= George William Fowler =

Canadian politician (1859–1924)

George William Fowler (February 24, 1859 - September 2, 1924) was a lawyer and political figure in New Brunswick, Canada. He represented King's County in the Legislative Assembly of New Brunswick from 1895 to 1899 and King's then King's and Albert in the House of Commons of Canada from 1900 to 1908 and 1911 to 1917 as a Conservative member. Fowler went on to represent Kings and Albert division in the Senate of Canada from 1917 to 1924.

He was born in Hammond Vale, New Brunswick and was educated in Saint John, at Dalhousie University and at Boston University. Fowler was admitted to the New Brunswick bar in 1884. He served on the council for King's County from 1886 to 1890 and served as warden in 1889. Fowler was Grand Master for the Orange Lodge in New Brunswick from 1890 to 1893.

After the Conservatives were accused in the House of improprieties by a Liberal member, Fowler responded:
I shall allow no man to make an attack on me or my character without retorting. I shall discuss the character of honourable Members opposite, whether they be ministers or private members, and their connection with women, wine and graft.
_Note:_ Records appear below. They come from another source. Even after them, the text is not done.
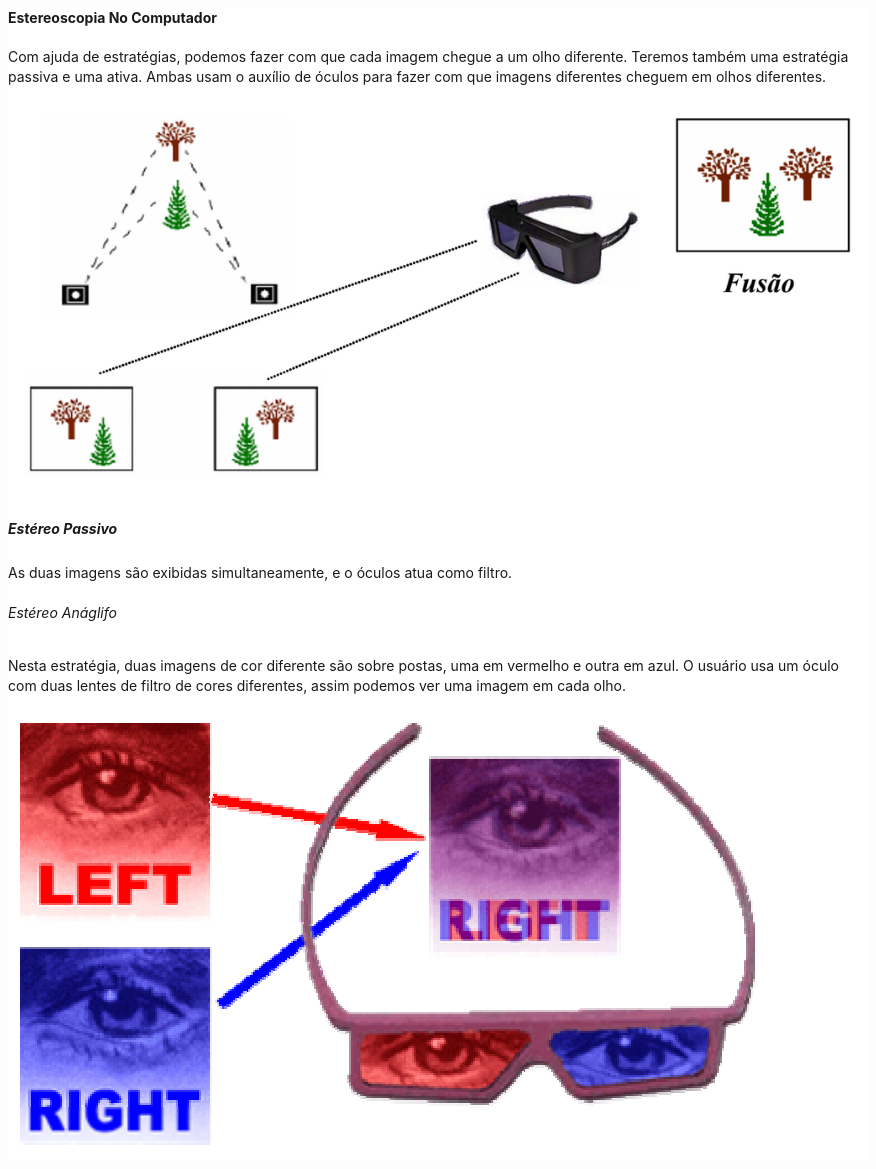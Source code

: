 #### Estereoscopia No Computador

Com ajuda de estratégias, podemos fazer com que cada imagem chegue a um olho diferente. Teremos também uma estratégia passiva e uma ativa. Ambas usam o auxílio de óculos para fazer com que imagens diferentes cheguem em olhos diferentes.

![](fusao.png)


##### Estéreo Passivo

As duas imagens são exibidas simultaneamente, e o óculos atua como filtro.

###### Estéreo Anáglifo

Nesta estratégia, duas imagens de cor diferente são sobre postas, uma em vermelho e outra em azul. O usuário usa um óculo com duas lentes de filtro de cores diferentes, assim podemos ver uma imagem em cada olho.

![](anaglifo.png)
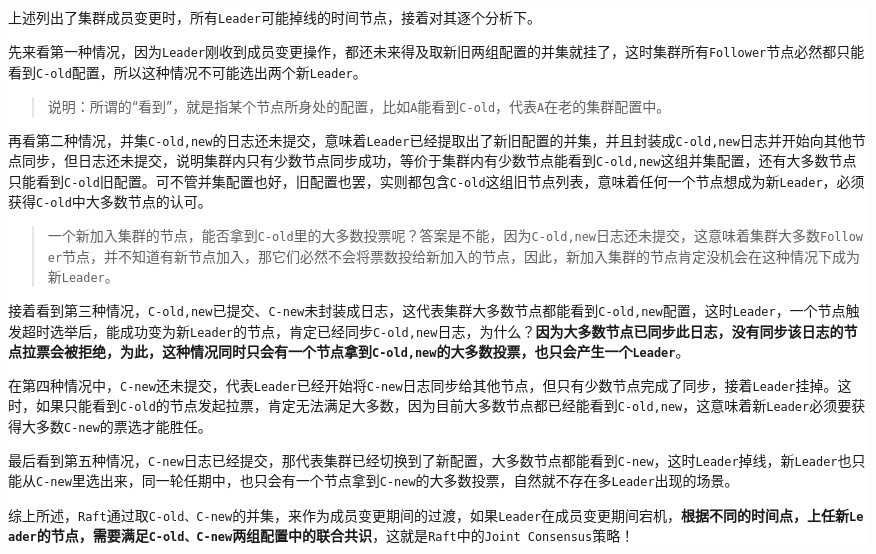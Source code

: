上述列出了集群成员变更时，所有`Leader`可能掉线的时间节点，接着对其逐个分析下。

先来看第一种情况，因为`Leader`刚收到成员变更操作，都还未来得及取新旧两组配置的并集就挂了，这时集群所有`Follower`节点必然都只能看到`C-old`配置，所以这种情况不可能选出两个新`Leader`。

> 说明：所谓的“看到”，就是指某个节点所身处的配置，比如`A`能看到`C-old`，代表`A`在老的集群配置中。

再看第二种情况，并集`C-old,new`的日志还未提交，意味着`Leader`已经提取出了新旧配置的并集，并且封装成`C-old,new`日志并开始向其他节点同步，但日志还未提交，说明集群内只有少数节点同步成功，等价于集群内有少数节点能看到`C-old,new`这组并集配置，还有大多数节点只能看到`C-old`旧配置。可不管并集配置也好，旧配置也罢，实则都包含`C-old`这组旧节点列表，意味着任何一个节点想成为新`Leader`，必须获得`C-old`中大多数节点的认可。

> 一个新加入集群的节点，能否拿到`C-old`里的大多数投票呢？答案是不能，因为`C-old,new`日志还未提交，这意味着集群大多数`Follower`节点，并不知道有新节点加入，那它们必然不会将票数投给新加入的节点，因此，新加入集群的节点肯定没机会在这种情况下成为新`Leader`。

接着看到第三种情况，`C-old,new`已提交、`C-new`未封装成日志，这代表集群大多数节点都能看到`C-old,new`配置，这时`Leader`，一个节点触发超时选举后，能成功变为新`Leader`的节点，肯定已经同步`C-old,new`日志，为什么？**因为大多数节点已同步此日志，没有同步该日志的节点拉票会被拒绝，为此，这种情况同时只会有一个节点拿到`C-old,new`的大多数投票，也只会产生一个`Leader`**。

在第四种情况中，`C-new`还未提交，代表`Leader`已经开始将`C-new`日志同步给其他节点，但只有少数节点完成了同步，接着`Leader`挂掉。这时，如果只能看到`C-old`的节点发起拉票，肯定无法满足大多数，因为目前大多数节点都已经能看到`C-old,new`，这意味着新`Leader`必须要获得大多数`C-new`的票选才能胜任。

最后看到第五种情况，`C-new`日志已经提交，那代表集群已经切换到了新配置，大多数节点都能看到`C-new`，这时`Leader`掉线，新`Leader`也只能从`C-new`里选出来，同一轮任期中，也只会有一个节点拿到`C-new`的大多数投票，自然就不存在多`Leader`出现的场景。

综上所述，`Raft`通过取`C-old、C-new`的并集，来作为成员变更期间的过渡，如果`Leader`在成员变更期间宕机，**根据不同的时间点，上任新`Leader`的节点，需要满足`C-old、C-new`两组配置中的联合共识**，这就是`Raft`中的`Joint Consensus`策略！
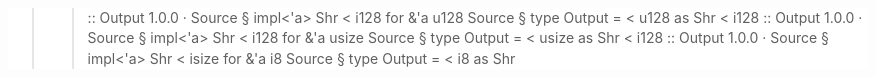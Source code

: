 >>::
Output
1.0.0
·
Source
§
impl<'a>
Shr
<
i128
> for &'a
u128
Source
§
type
Output
= <
u128
as
Shr
<
i128
>>::
Output
1.0.0
·
Source
§
impl<'a>
Shr
<
i128
> for &'a
usize
Source
§
type
Output
= <
usize
as
Shr
<
i128
>>::
Output
1.0.0
·
Source
§
impl<'a>
Shr
<
isize
> for &'a
i8
Source
§
type
Output
= <
i8
as
Shr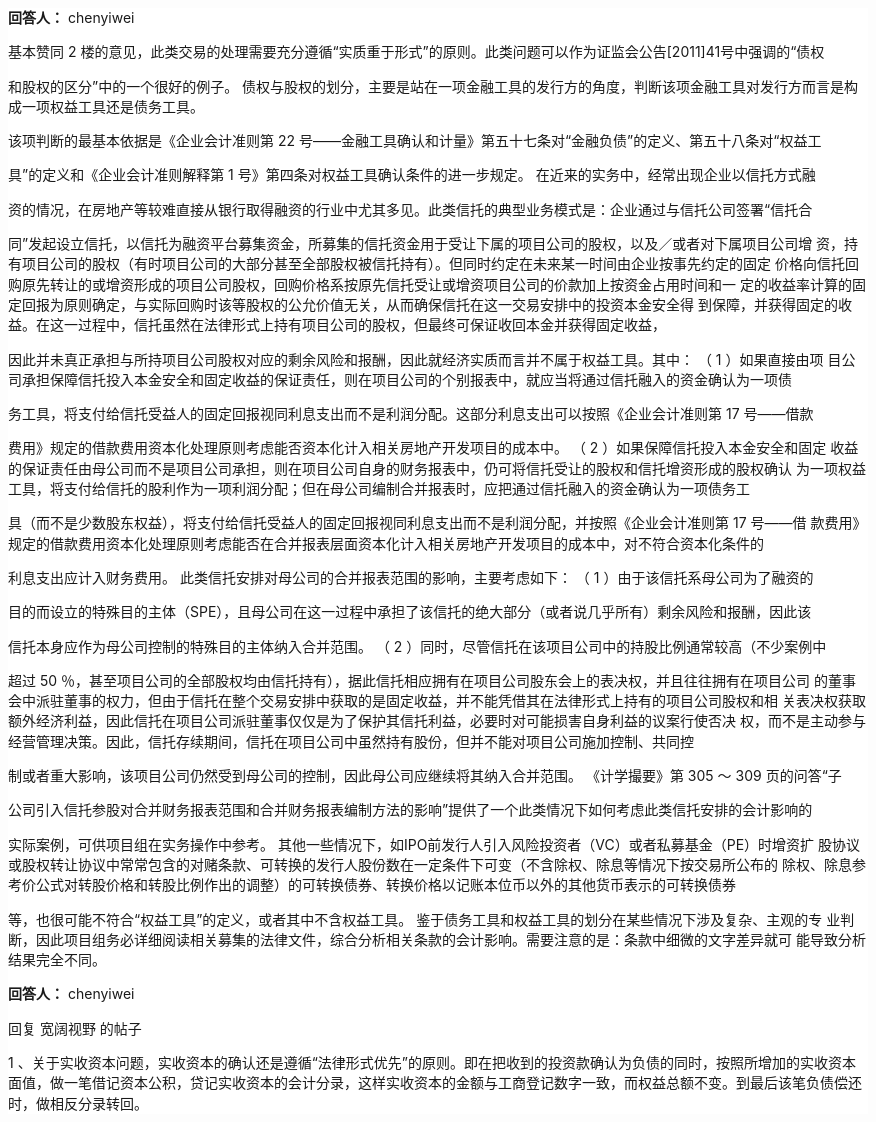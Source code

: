 **回答人：** chenyiwei

基本赞同 2 楼的意见，此类交易的处理需要充分遵循“实质重于形式”的原则。此类问题可以作为证监会公告[2011]41号中强调的“债权

和股权的区分”中的一个很好的例子。
债权与股权的划分，主要是站在一项金融工具的发行方的角度，判断该项金融工具对发行方而言是构成一项权益工具还是债务工具。

该项判断的最基本依据是《企业会计准则第 22 号——金融工具确认和计量》第五十七条对“金融负债”的定义、第五十八条对“权益工

具”的定义和《企业会计准则解释第 1 号》第四条对权益工具确认条件的进一步规定。 在近来的实务中，经常出现企业以信托方式融

资的情况，在房地产等较难直接从银行取得融资的行业中尤其多见。此类信托的典型业务模式是：企业通过与信托公司签署“信托合

同”发起设立信托，以信托为融资平台募集资金，所募集的信托资金用于受让下属的项目公司的股权，以及／或者对下属项目公司增
资，持有项目公司的股权（有时项目公司的大部分甚至全部股权被信托持有）。但同时约定在未来某一时间由企业按事先约定的固定
价格向信托回购原先转让的或增资形成的项目公司股权，回购价格系按原先信托受让或增资项目公司的价款加上按资金占用时间和一
定的收益率计算的固定回报为原则确定，与实际回购时该等股权的公允价值无关，从而确保信托在这一交易安排中的投资本金安全得
到保障，并获得固定的收益。在这一过程中，信托虽然在法律形式上持有项目公司的股权，但最终可保证收回本金并获得固定收益，

因此并未真正承担与所持项目公司股权对应的剩余风险和报酬，因此就经济实质而言并不属于权益工具。其中： （ 1 ）如果直接由项
目公司承担保障信托投入本金安全和固定收益的保证责任，则在项目公司的个别报表中，就应当将通过信托融入的资金确认为一项债

务工具，将支付给信托受益人的固定回报视同利息支出而不是利润分配。这部分利息支出可以按照《企业会计准则第 17 号——借款

费用》规定的借款费用资本化处理原则考虑能否资本化计入相关房地产开发项目的成本中。 （ 2 ）如果保障信托投入本金安全和固定
收益的保证责任由母公司而不是项目公司承担，则在项目公司自身的财务报表中，仍可将信托受让的股权和信托增资形成的股权确认
为一项权益工具，将支付给信托的股利作为一项利润分配；但在母公司编制合并报表时，应把通过信托融入的资金确认为一项债务工

具（而不是少数股东权益），将支付给信托受益人的固定回报视同利息支出而不是利润分配，并按照《企业会计准则第 17 号——借
款费用》规定的借款费用资本化处理原则考虑能否在合并报表层面资本化计入相关房地产开发项目的成本中，对不符合资本化条件的

利息支出应计入财务费用。 此类信托安排对母公司的合并报表范围的影响，主要考虑如下： （ 1 ）由于该信托系母公司为了融资的

目的而设立的特殊目的主体（SPE），且母公司在这一过程中承担了该信托的绝大部分（或者说几乎所有）剩余风险和报酬，因此该

信托本身应作为母公司控制的特殊目的主体纳入合并范围。 （ 2 ）同时，尽管信托在该项目公司中的持股比例通常较高（不少案例中

超过 50 ％，甚至项目公司的全部股权均由信托持有），据此信托相应拥有在项目公司股东会上的表决权，并且往往拥有在项目公司
的董事会中派驻董事的权力，但由于信托在整个交易安排中获取的是固定收益，并不能凭借其在法律形式上持有的项目公司股权和相
关表决权获取额外经济利益，因此信托在项目公司派驻董事仅仅是为了保护其信托利益，必要时对可能损害自身利益的议案行使否决
权，而不是主动参与经营管理决策。因此，信托存续期间，信托在项目公司中虽然持有股份，但并不能对项目公司施加控制、共同控

制或者重大影响，该项目公司仍然受到母公司的控制，因此母公司应继续将其纳入合并范围。 《计学撮要》第 305 ～ 309 页的问答“子

公司引入信托参股对合并财务报表范围和合并财务报表编制方法的影响”提供了一个此类情况下如何考虑此类信托安排的会计影响的

实际案例，可供项目组在实务操作中参考。 其他一些情况下，如IPO前发行人引入风险投资者（VC）或者私募基金（PE）时增资扩
股协议或股权转让协议中常常包含的对赌条款、可转换的发行人股份数在一定条件下可变（不含除权、除息等情况下按交易所公布的
除权、除息参考价公式对转股价格和转股比例作出的调整）的可转换债券、转换价格以记账本位币以外的其他货币表示的可转换债券

等，也很可能不符合“权益工具”的定义，或者其中不含权益工具。 鉴于债务工具和权益工具的划分在某些情况下涉及复杂、主观的专
业判断，因此项目组务必详细阅读相关募集的法律文件，综合分析相关条款的会计影响。需要注意的是：条款中细微的文字差异就可
能导致分析结果完全不同。


**回答人：** chenyiwei

回复 宽阔视野 的帖子

1 、关于实收资本问题，实收资本的确认还是遵循“法律形式优先”的原则。即在把收到的投资款确认为负债的同时，按照所增加的实收资本
面值，做一笔借记资本公积，贷记实收资本的会计分录，这样实收资本的金额与工商登记数字一致，而权益总额不变。到最后该笔负债偿还
时，做相反分录转回。

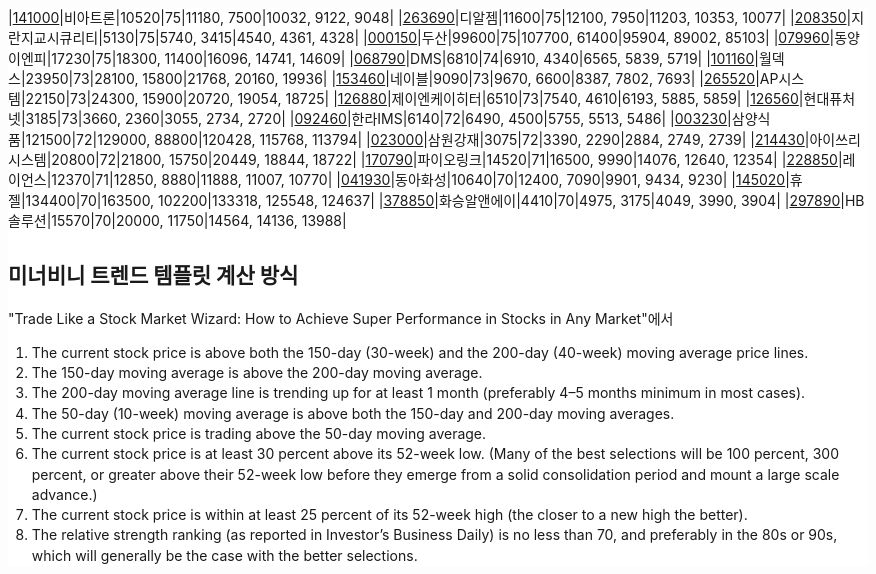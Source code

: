 |[141000](https://finance.daum.net/quotes/A141000)|비아트론|10520|75|11180, 7500|10032, 9122, 9048|
|[263690](https://finance.daum.net/quotes/A263690)|디알젬|11600|75|12100, 7950|11203, 10353, 10077|
|[208350](https://finance.daum.net/quotes/A208350)|지란지교시큐리티|5130|75|5740, 3415|4540, 4361, 4328|
|[000150](https://finance.daum.net/quotes/A000150)|두산|99600|75|107700, 61400|95904, 89002, 85103|
|[079960](https://finance.daum.net/quotes/A079960)|동양이엔피|17230|75|18300, 11400|16096, 14741, 14609|
|[068790](https://finance.daum.net/quotes/A068790)|DMS|6810|74|6910, 4340|6565, 5839, 5719|
|[101160](https://finance.daum.net/quotes/A101160)|월덱스|23950|73|28100, 15800|21768, 20160, 19936|
|[153460](https://finance.daum.net/quotes/A153460)|네이블|9090|73|9670, 6600|8387, 7802, 7693|
|[265520](https://finance.daum.net/quotes/A265520)|AP시스템|22150|73|24300, 15900|20720, 19054, 18725|
|[126880](https://finance.daum.net/quotes/A126880)|제이엔케이히터|6510|73|7540, 4610|6193, 5885, 5859|
|[126560](https://finance.daum.net/quotes/A126560)|현대퓨처넷|3185|73|3660, 2360|3055, 2734, 2720|
|[092460](https://finance.daum.net/quotes/A092460)|한라IMS|6140|72|6490, 4500|5755, 5513, 5486|
|[003230](https://finance.daum.net/quotes/A003230)|삼양식품|121500|72|129000, 88800|120428, 115768, 113794|
|[023000](https://finance.daum.net/quotes/A023000)|삼원강재|3075|72|3390, 2290|2884, 2749, 2739|
|[214430](https://finance.daum.net/quotes/A214430)|아이쓰리시스템|20800|72|21800, 15750|20449, 18844, 18722|
|[170790](https://finance.daum.net/quotes/A170790)|파이오링크|14520|71|16500, 9990|14076, 12640, 12354|
|[228850](https://finance.daum.net/quotes/A228850)|레이언스|12370|71|12850, 8880|11888, 11007, 10770|
|[041930](https://finance.daum.net/quotes/A041930)|동아화성|10640|70|12400, 7090|9901, 9434, 9230|
|[145020](https://finance.daum.net/quotes/A145020)|휴젤|134400|70|163500, 102200|133318, 125548, 124637|
|[378850](https://finance.daum.net/quotes/A378850)|화승알앤에이|4410|70|4975, 3175|4049, 3990, 3904|
|[297890](https://finance.daum.net/quotes/A297890)|HB솔루션|15570|70|20000, 11750|14564, 14136, 13988|

## 미너비니 트렌드 템플릿 계산 방식

"Trade Like a Stock Market Wizard: How to Achieve Super Performance in Stocks in Any Market"에서

 1. The current stock price is above both the 150-day (30-week) and the 200-day (40-week) moving average price lines.
 1. The 150-day moving average is above the 200-day moving average.
 1. The 200-day moving average line is trending up for at least 1 month (preferably 4–5 months minimum in most cases).
 1. The 50-day (10-week) moving average is above both the 150-day and 200-day moving averages.
 1. The current stock price is trading above the 50-day moving average.
 1. The current stock price is at least 30 percent above its 52-week low. (Many of the best selections will be 100 percent, 300 percent, or greater above their 52-week low before they emerge from a solid consolidation period and mount a large scale advance.)
 1. The current stock price is within at least 25 percent of its 52-week high (the closer to a new high the better).
 1. The relative strength ranking (as reported in Investor’s Business Daily) is no less than 70, and preferably in the 80s or 90s, which will generally be the case with the better selections.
He was defeated in a bid for reelection to the federal seat in 1908. Fowler was a lieutenant-colonel in the Canadian Expeditionary Force during World War I. He died in office in 1924.

== Family ==
Fowler's wife, Ethyl Georgina Fowler, died in 1936. They had three children: Gladys Winifred Fowler died at age 18 in London, England, in 1917 of a variety of ailments including heart problems, Cedric Weeden Fowler born 1905, and Eric Fowler died at age 30. It was discovered in 2009 that the casket containing Gladys's remains had never been buried. It had been crated for shipping, but the crate had remained at Kensal Green Cemetery in London. She was buried on November 15, 2009.